Published in Mental Health & Exercise 3 mins read

Exercise can be a helpful tool in managing and potentially reducing the frequency and intensity of panic attacks, but it's not a guaranteed "stop" button. Regular physical activity lowers stress levels, which is a significant trigger for panic attacks.

Here's a breakdown of how exercise helps:

  • Reduces Stress: Physical activity helps lower stress hormones like cortisol and releases endorphins, which have mood-boosting effects. This reduction in overall stress can make individuals less susceptible to panic attacks.

  • Improves Mood: Exercise has been shown to alleviate symptoms of anxiety and depression, conditions often associated with panic disorder.

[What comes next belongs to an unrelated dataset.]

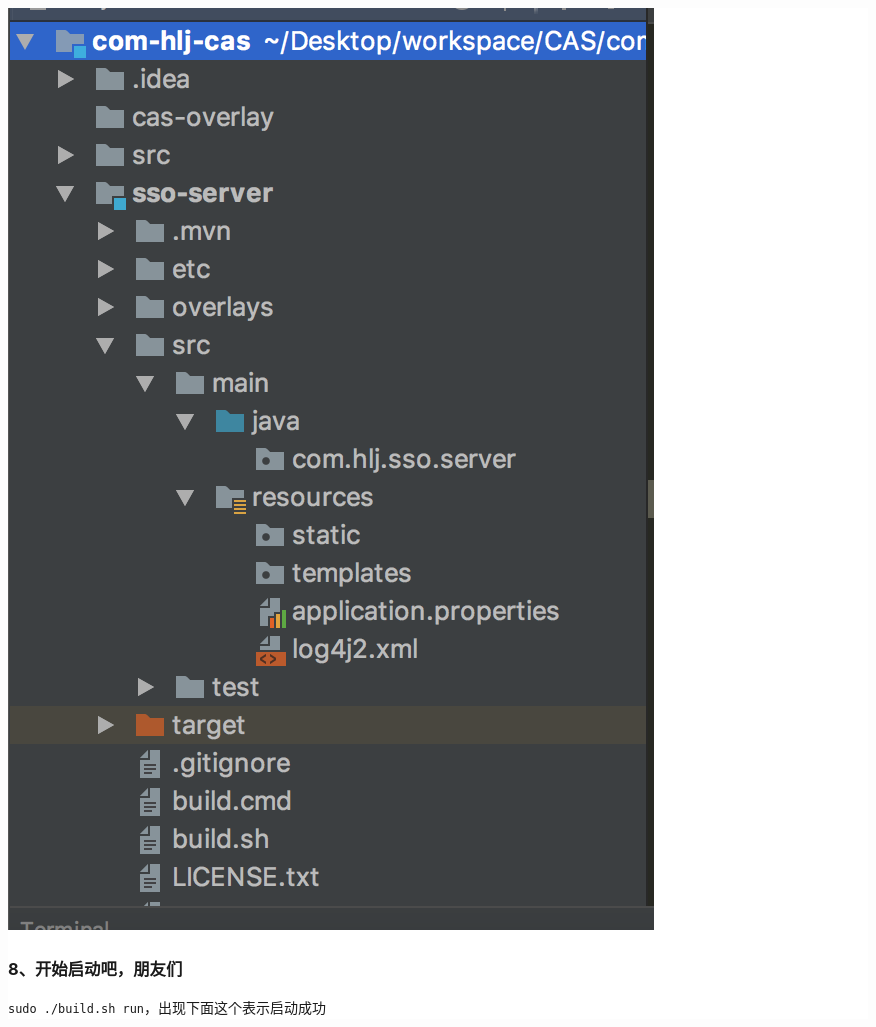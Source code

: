 ![QQ20180311-014236@2x](https://raw.githubusercontent.com/HealerJean/HealerJean.github.io/master/blogImages/QQ20180311-014236@2x.png)


### 8、开始启动吧，朋友们
`sudo ./build.sh run`，出现下面这个表示启动成功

  • Teaches Coping Mechanisms: Engaging in regular exercise can teach individuals how to manage physical sensations that mimic those experienced during a panic attack (e.g., increased heart rate, shortness of breath). By learning to control these sensations through exercise, individuals may feel more empowered to manage panic symptoms.

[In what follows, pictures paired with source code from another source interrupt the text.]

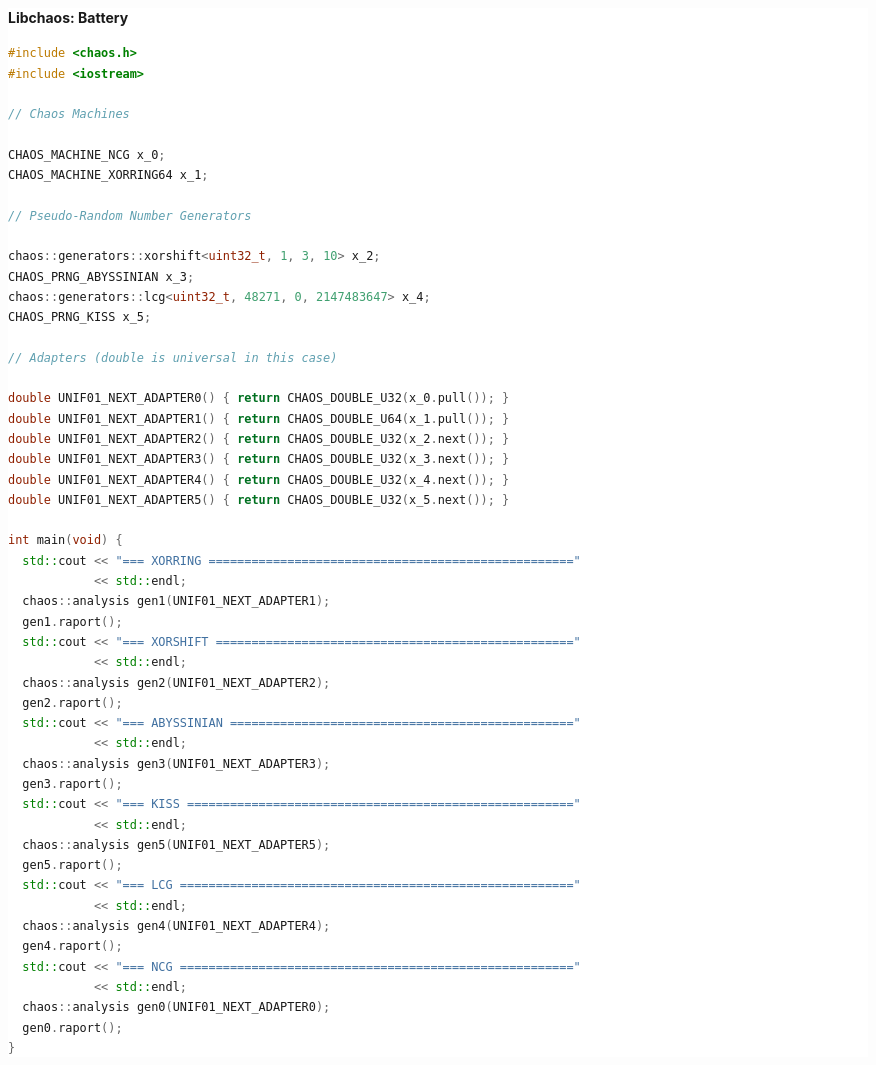 **Libchaos: Battery**

```C++
#include <chaos.h>
#include <iostream>

// Chaos Machines

CHAOS_MACHINE_NCG x_0;
CHAOS_MACHINE_XORRING64 x_1;

// Pseudo-Random Number Generators

chaos::generators::xorshift<uint32_t, 1, 3, 10> x_2;
CHAOS_PRNG_ABYSSINIAN x_3;
chaos::generators::lcg<uint32_t, 48271, 0, 2147483647> x_4;
CHAOS_PRNG_KISS x_5;

// Adapters (double is universal in this case)

double UNIF01_NEXT_ADAPTER0() { return CHAOS_DOUBLE_U32(x_0.pull()); }
double UNIF01_NEXT_ADAPTER1() { return CHAOS_DOUBLE_U64(x_1.pull()); }
double UNIF01_NEXT_ADAPTER2() { return CHAOS_DOUBLE_U32(x_2.next()); }
double UNIF01_NEXT_ADAPTER3() { return CHAOS_DOUBLE_U32(x_3.next()); }
double UNIF01_NEXT_ADAPTER4() { return CHAOS_DOUBLE_U32(x_4.next()); }
double UNIF01_NEXT_ADAPTER5() { return CHAOS_DOUBLE_U32(x_5.next()); }

int main(void) {
  std::cout << "=== XORRING ==================================================="
            << std::endl;
  chaos::analysis gen1(UNIF01_NEXT_ADAPTER1);
  gen1.raport();
  std::cout << "=== XORSHIFT =================================================="
            << std::endl;
  chaos::analysis gen2(UNIF01_NEXT_ADAPTER2);
  gen2.raport();
  std::cout << "=== ABYSSINIAN ================================================"
            << std::endl;
  chaos::analysis gen3(UNIF01_NEXT_ADAPTER3);
  gen3.raport();
  std::cout << "=== KISS ======================================================"
            << std::endl;
  chaos::analysis gen5(UNIF01_NEXT_ADAPTER5);
  gen5.raport();
  std::cout << "=== LCG ======================================================="
            << std::endl;
  chaos::analysis gen4(UNIF01_NEXT_ADAPTER4);
  gen4.raport();
  std::cout << "=== NCG ======================================================="
            << std::endl;
  chaos::analysis gen0(UNIF01_NEXT_ADAPTER0);
  gen0.raport();
}
```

  • Distraction and Mindfulness: Exercise can provide a distraction from anxious thoughts and promote mindfulness, helping individuals stay present in the moment rather than dwelling on potential triggers.

Types of Exercise to Consider:

While any form of exercise can be beneficial, some may be particularly helpful for managing panic attacks:

  • Aerobic exercise (running, swimming, cycling): Elevates heart rate and promotes relaxation. Even a brisk 10-minute walk can make a difference.
  • Yoga and Tai Chi: Combine physical movement with deep breathing and meditation, promoting relaxation and reducing stress.
  • Strength training: Builds physical and mental resilience.

Important Considerations:

  • Exercise is most effective as part of a comprehensive treatment plan that may include therapy, medication, and lifestyle changes.
  • It's essential to start slowly and gradually increase intensity to avoid triggering anxiety.
  • Listen to your body and avoid pushing yourself too hard, especially when feeling anxious.
  • Consult with a healthcare professional before starting any new exercise program, particularly if you have underlying health conditions.

In summary, while exercise can be a valuable tool in managing panic attacks by reducing stress, improving mood, and teaching coping mechanisms, it's not a guaranteed cure. It works best when integrated with other treatment approaches and tailored to individual needs.